Le printemps de Beyrouth

Hier ennemis jurés, chrétiens, druzes, sunnites et jusqu’aux communistes ont manifesté au coude à coude pour exiger le départ des Syriens. Mais les chiites – et surtout le Hezbollah – restent à l’écart du mouvement.

Publié le 7 mars 2005 Lecture : 6 minutes.

Quel étrange printemps, cette année, à Beyrouth ! Tellement précoce qu’il a fait soudain fleurir dans l’allégresse des dizaines de milliers d’écharpes et de drapeaux blanc et rouge – les couleurs nationales – en plein coeur de la ville, dès la mi-février, sur cette place de la Liberté rebaptisée dont les noms anciens – place des Canons, place des Martyrs – rappellent encore tant de mauvais souvenirs. Mais si tardif, aussi, après trente années marquées par les guerres, les ruines, les invasions, les occupations, les attentats, les assassinats d’hommes politiques et d’hommes d’État, comme ceux du dirigeant druze Kamal Joumblatt en 1977, du président maronite Béchir Gemayel en 1982, du Premier ministre Rachid Karamé en 1987 ou du président René Moawad en 1989…
Le 14 février, le dernier en date, celui de l’ancien Premier ministre Rafic Hariri, a été à l’origine de ce spectaculaire changement de climat.

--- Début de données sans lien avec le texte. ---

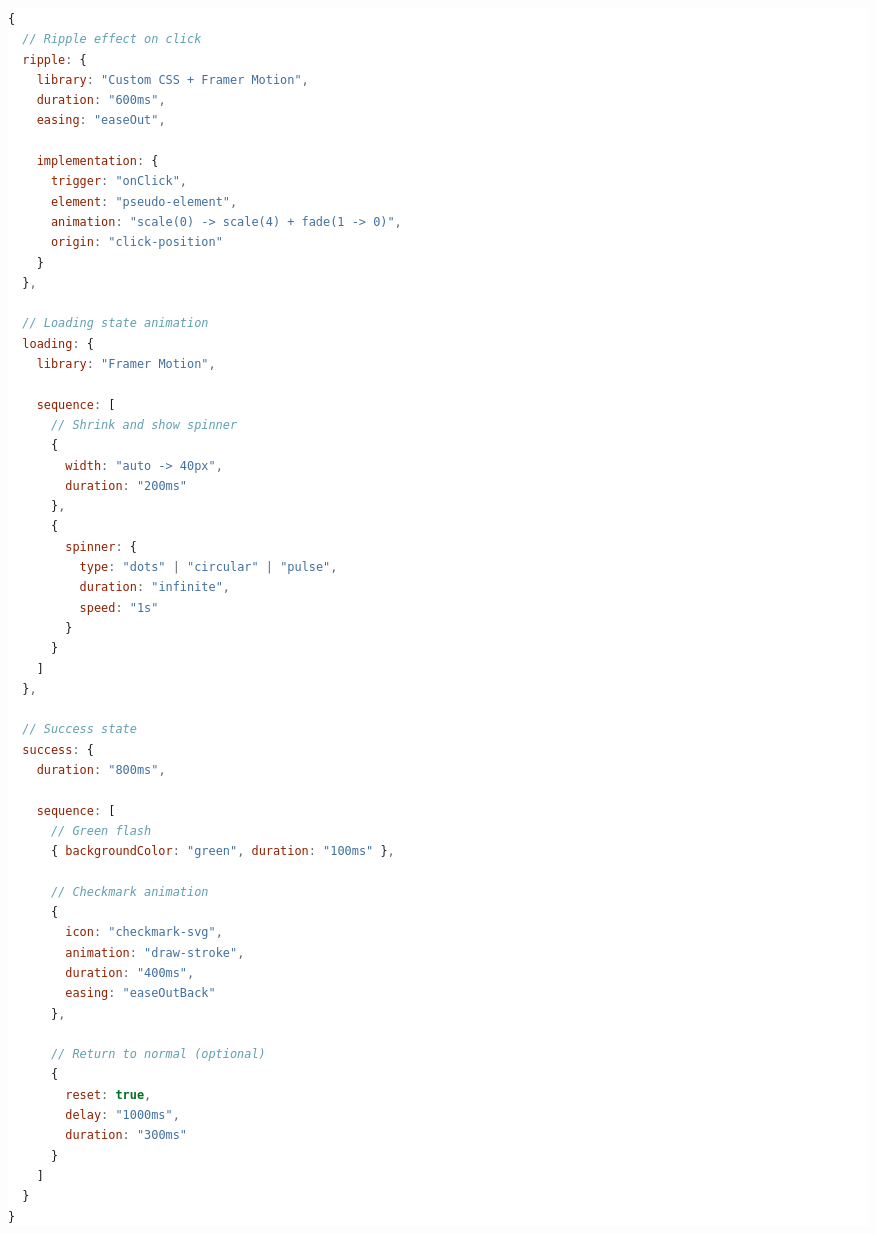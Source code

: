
 ```javascript
{
  // Ripple effect on click
  ripple: {
    library: "Custom CSS + Framer Motion",
    duration: "600ms",
    easing: "easeOut",

    implementation: {
      trigger: "onClick",
      element: "pseudo-element",
      animation: "scale(0) -> scale(4) + fade(1 -> 0)",
      origin: "click-position"
    }
  },

  // Loading state animation
  loading: {
    library: "Framer Motion",

    sequence: [
      // Shrink and show spinner
      {
        width: "auto -> 40px",
        duration: "200ms"
      },
      {
        spinner: {
          type: "dots" | "circular" | "pulse",
          duration: "infinite",
          speed: "1s"
        }
      }
    ]
  },

  // Success state
  success: {
    duration: "800ms",

    sequence: [
      // Green flash
      { backgroundColor: "green", duration: "100ms" },

      // Checkmark animation
      {
        icon: "checkmark-svg",
        animation: "draw-stroke",
        duration: "400ms",
        easing: "easeOutBack"
      },

      // Return to normal (optional)
      {
        reset: true,
        delay: "1000ms",
        duration: "300ms"
      }
    ]
  }
}
```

Promoteur immobilier fortuné et ancien compagnon de route du régime de Damas, le leader sunnite est en effet devenu, comme l’écrit le Wall Street Journal, « le plus inattendu des martyrs de la cause de l’indépendance libanaise »… Bien que le chef des services de renseignements militaires syriens ait été brutalement congédié par le président Bachar al-Assad et qu’une commission d’enquête mandatée par Kofi Annan, le secrétaire général des Nations unies, ait été agréée par les autorités libanaises, la foule beyrouthine, avant même que ladite commission ait pu remettre son rapport sur « les circonstances, les causes et les conséquences » de l’attentat, a scandé à pleine voix le nom du coupable. Le même qu’on lui soufflait avec insistance à Washington, Londres et Paris : la Syrie. Et elle a aussitôt fixé sa peine : l’évacuation immédiate du territoire libanais par « les forces étrangères syriennes ».

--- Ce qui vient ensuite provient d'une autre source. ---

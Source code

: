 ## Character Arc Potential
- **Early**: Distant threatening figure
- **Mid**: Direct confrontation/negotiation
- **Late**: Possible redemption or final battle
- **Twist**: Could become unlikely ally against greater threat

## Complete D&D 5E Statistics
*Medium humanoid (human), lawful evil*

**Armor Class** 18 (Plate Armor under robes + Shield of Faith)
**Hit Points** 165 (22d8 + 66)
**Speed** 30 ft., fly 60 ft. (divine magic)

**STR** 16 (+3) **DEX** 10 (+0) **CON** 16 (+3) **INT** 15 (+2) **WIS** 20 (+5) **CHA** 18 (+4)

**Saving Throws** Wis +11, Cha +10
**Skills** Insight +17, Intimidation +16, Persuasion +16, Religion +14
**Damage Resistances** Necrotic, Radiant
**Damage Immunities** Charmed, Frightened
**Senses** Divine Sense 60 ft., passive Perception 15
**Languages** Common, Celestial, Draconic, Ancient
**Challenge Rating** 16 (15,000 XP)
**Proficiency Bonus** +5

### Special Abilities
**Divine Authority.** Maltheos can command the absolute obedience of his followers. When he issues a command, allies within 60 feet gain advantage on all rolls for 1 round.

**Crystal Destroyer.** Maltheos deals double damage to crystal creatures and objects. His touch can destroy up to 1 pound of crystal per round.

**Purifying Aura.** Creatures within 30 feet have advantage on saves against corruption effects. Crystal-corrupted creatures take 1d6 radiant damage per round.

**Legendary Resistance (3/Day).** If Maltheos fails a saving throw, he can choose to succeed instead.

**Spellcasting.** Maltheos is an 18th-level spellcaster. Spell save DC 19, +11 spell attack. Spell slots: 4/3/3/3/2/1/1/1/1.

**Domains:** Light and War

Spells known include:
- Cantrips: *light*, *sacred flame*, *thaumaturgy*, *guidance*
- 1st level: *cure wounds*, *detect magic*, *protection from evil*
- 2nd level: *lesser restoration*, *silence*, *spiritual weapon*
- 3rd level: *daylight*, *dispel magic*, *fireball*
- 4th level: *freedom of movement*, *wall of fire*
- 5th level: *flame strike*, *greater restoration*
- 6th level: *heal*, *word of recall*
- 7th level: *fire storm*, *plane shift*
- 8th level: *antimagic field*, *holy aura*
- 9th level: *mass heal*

Cette demande avait déjà été formulée le 2 septembre 2004 dans la résolution 1559 du Conseil de sécurité de l’ONU, sans autre effet tangible, il est vrai, que la démission de son poste de Premier ministre, le mois suivant, de Rafic Hariri, hostile au bricolage constitutionnel organisé en réplique par la Syrie : la prorogation pour trois ans du mandat de son affidé, le président Émile Lahoud.

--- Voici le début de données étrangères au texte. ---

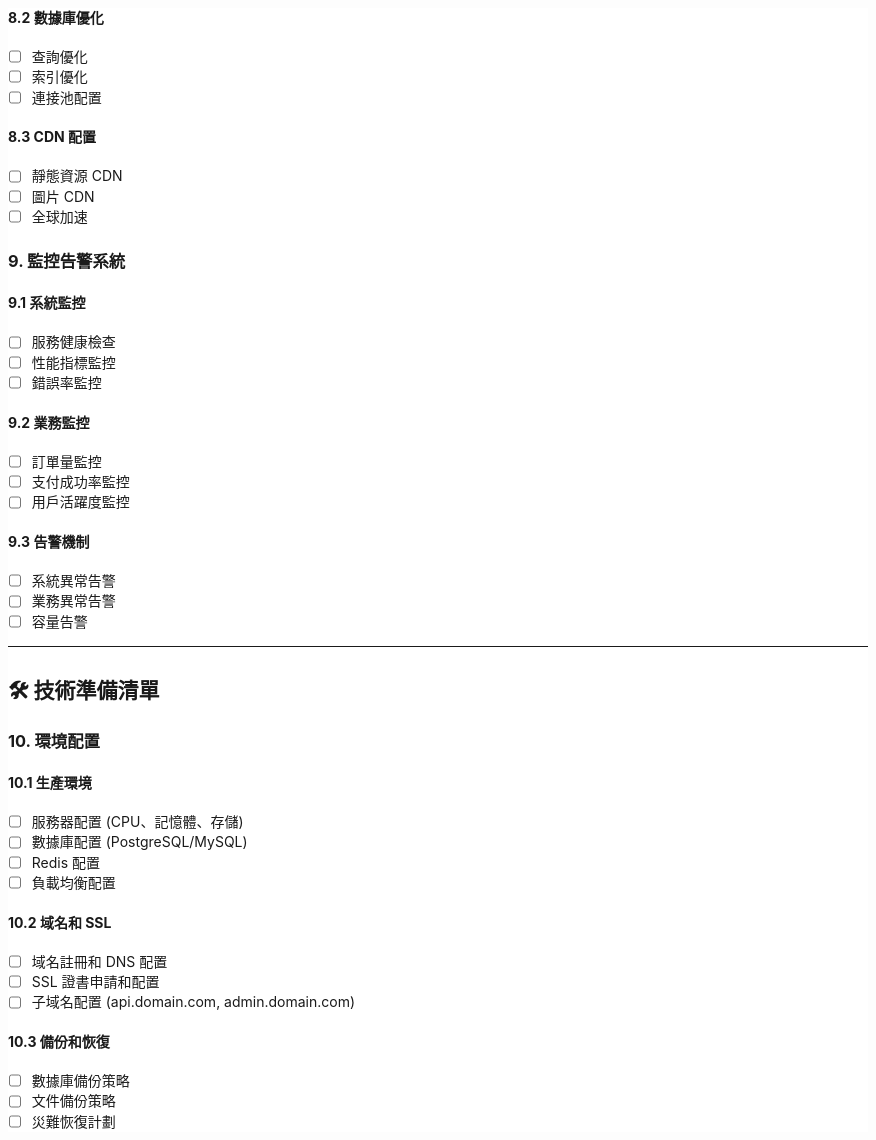 #### 8.2 數據庫優化

- [ ] 查詢優化
- [ ] 索引優化
- [ ] 連接池配置

#### 8.3 CDN 配置

- [ ] 靜態資源 CDN
- [ ] 圖片 CDN
- [ ] 全球加速

### 9. 監控告警系統

#### 9.1 系統監控

- [ ] 服務健康檢查
- [ ] 性能指標監控
- [ ] 錯誤率監控

#### 9.2 業務監控

- [ ] 訂單量監控
- [ ] 支付成功率監控
- [ ] 用戶活躍度監控

#### 9.3 告警機制

- [ ] 系統異常告警
- [ ] 業務異常告警
- [ ] 容量告警

---

## 🛠️ **技術準備清單**

### 10. 環境配置

#### 10.1 生產環境

- [ ] 服務器配置 (CPU、記憶體、存儲)
- [ ] 數據庫配置 (PostgreSQL/MySQL)
- [ ] Redis 配置
- [ ] 負載均衡配置

#### 10.2 域名和 SSL

- [ ] 域名註冊和 DNS 配置
- [ ] SSL 證書申請和配置
- [ ] 子域名配置 (api.domain.com, admin.domain.com)

#### 10.3 備份和恢復

- [ ] 數據庫備份策略
- [ ] 文件備份策略
- [ ] 災難恢復計劃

Mais la déferlante de l’opposition libanaise a vite débordé la seule exigence du respect des décisions prises par les instances internationales. Le 28 février, la pression populaire a aussi provoqué la démission surprise du gouvernement prosyrien d’Omar Karamé, qui disposait pourtant d’une solide majorité virtuelle au Parlement – 85 députés sur 127. C’est au régime libanais, ami de Damas, que s’en prennent désormais les manifestants qui scandent « Ton tour viendra, Lahoud, et toi aussi, Bachar [al-Assad] » sur cette place de la capitale libanaise qui évoque d’autres forums en Serbie, aux Philippines, en Géorgie ou en Ukraine, mais certes pas dans cette région du monde ! Une « première » qui n’a pas échappé à David Satterfield, le secrétaire d’État adjoint américain pour le Proche-Orient, opportunément « en visite à Beyrouth »…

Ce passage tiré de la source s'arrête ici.